There are two ways to play: Arcade mode is an improved version of the coin-op, with seven huge and increasingly frenetic stages, each culminating in a pitched battle with a boss who's both unpleasant and un-dead. In each stage you have to save a villager; every one you save will ensure you're rewarded with better weapons and tools that will help you in your fight.
The Special mode, unique to the PS2 version, adds slightly more of an RPG element, as well as being much more of a challenge. As you progress, various village characters appear to ask favours that take the form of additional missions. You'll find yourself following tips, sent off on hunts for particular items, or asked to defeat certain enemies. Complete the missions successfully and you're rewarded with improvements to your weapons or given other tools and accessories to help your progress; you may be paid in silver, with which you can visit Gaston the shopkeeper and buy yet more hard-hitting Mediaeval ordnance. You'll even gain magical powers.

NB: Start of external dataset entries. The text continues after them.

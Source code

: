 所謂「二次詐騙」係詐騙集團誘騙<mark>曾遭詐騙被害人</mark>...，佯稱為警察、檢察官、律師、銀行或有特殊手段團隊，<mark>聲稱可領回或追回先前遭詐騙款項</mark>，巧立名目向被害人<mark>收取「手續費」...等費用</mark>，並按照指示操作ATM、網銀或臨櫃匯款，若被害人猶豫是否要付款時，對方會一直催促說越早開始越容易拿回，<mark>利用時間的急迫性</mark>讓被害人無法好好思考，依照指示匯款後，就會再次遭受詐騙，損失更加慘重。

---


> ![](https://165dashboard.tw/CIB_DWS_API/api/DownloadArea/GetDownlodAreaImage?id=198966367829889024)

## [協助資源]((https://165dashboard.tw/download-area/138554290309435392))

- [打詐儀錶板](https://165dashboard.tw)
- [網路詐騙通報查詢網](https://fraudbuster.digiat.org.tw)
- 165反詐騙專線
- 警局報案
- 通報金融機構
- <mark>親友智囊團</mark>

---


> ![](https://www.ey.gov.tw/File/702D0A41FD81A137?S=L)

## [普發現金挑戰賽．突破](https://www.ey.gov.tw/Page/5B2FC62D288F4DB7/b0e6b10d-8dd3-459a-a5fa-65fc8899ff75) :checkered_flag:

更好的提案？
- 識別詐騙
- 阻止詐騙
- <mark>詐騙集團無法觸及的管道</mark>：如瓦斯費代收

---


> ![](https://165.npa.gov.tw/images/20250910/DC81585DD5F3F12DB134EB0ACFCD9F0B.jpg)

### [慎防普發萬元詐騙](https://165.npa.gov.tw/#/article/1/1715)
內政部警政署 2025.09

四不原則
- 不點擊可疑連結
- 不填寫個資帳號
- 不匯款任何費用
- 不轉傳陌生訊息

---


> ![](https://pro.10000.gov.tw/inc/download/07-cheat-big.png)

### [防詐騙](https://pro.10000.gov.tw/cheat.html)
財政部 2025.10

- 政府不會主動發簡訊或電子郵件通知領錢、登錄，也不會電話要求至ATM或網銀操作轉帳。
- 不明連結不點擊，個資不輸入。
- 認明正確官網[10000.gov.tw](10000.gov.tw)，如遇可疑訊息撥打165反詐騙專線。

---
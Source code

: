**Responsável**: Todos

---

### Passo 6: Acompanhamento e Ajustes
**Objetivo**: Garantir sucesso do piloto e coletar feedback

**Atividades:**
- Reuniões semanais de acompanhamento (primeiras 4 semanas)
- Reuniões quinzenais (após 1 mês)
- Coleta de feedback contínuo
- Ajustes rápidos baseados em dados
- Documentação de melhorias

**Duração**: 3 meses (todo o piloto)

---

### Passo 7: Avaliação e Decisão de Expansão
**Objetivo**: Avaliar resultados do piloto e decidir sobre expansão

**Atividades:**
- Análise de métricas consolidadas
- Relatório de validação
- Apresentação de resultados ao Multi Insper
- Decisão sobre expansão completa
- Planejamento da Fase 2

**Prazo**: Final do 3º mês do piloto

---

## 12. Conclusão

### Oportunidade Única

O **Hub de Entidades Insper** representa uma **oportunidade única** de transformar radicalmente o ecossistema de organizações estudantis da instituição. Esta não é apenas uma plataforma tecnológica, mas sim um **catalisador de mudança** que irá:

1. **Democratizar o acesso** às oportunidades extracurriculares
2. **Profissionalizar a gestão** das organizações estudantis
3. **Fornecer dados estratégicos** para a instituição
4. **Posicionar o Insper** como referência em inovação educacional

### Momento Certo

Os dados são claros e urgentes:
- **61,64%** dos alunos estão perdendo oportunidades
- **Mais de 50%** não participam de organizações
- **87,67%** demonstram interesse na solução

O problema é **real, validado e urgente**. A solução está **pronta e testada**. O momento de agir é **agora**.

The game is packed with vast numbers of evil enemies, all of whom attack in different ways - from simple Hemavoras (ex-villagers who've been infected by the vampires and who attack on sight), through iron-clawed Migremors (who dig rapidly underground to reappear in front of you), to sword-wielding and lightning-quick Velociphers, and the winged Griffaers who attack from the skies. As if this were not enough, the nightmarish bosses will hit you with every foul weapon imaginable, from powerful lasers to swarms of servant bats controlled by the King of Darkness himself.
To help prepare you for the trials ahead, there's a complete training system with 17 different courses, covering everything from basic sighting and rapid firing exercises, up to situations to improve your concentration when moving among the hordes. You can even practice against the various bosses, to give yourself slightly more hope when you eventually come up against the real thing.
With full two-player mode and an improved one-player game, Vampire Night is fast-moving and with a tremendous atmosphere of brooding menace. It's instantly playable, but will take time to master: the fact that you have to think amidst the carnage means you can't just blow away everything on-screen, so only the very best shots - and very coolest heads - will make it through.
As you'd expect from any game produced by the two best arcade game developers in the business, Namco and Sega between them have ensured that this is more than a straight conversion, taking all the elements from the arcade hit and improving the graphics, sound, gameplay and longevity to produce another classic that's better than the coin-op in every way.
It even comes complete with its own plot shock, revealed as you progress: the two fearless vampire slayers are themselves vampires. Get out of that one if you can.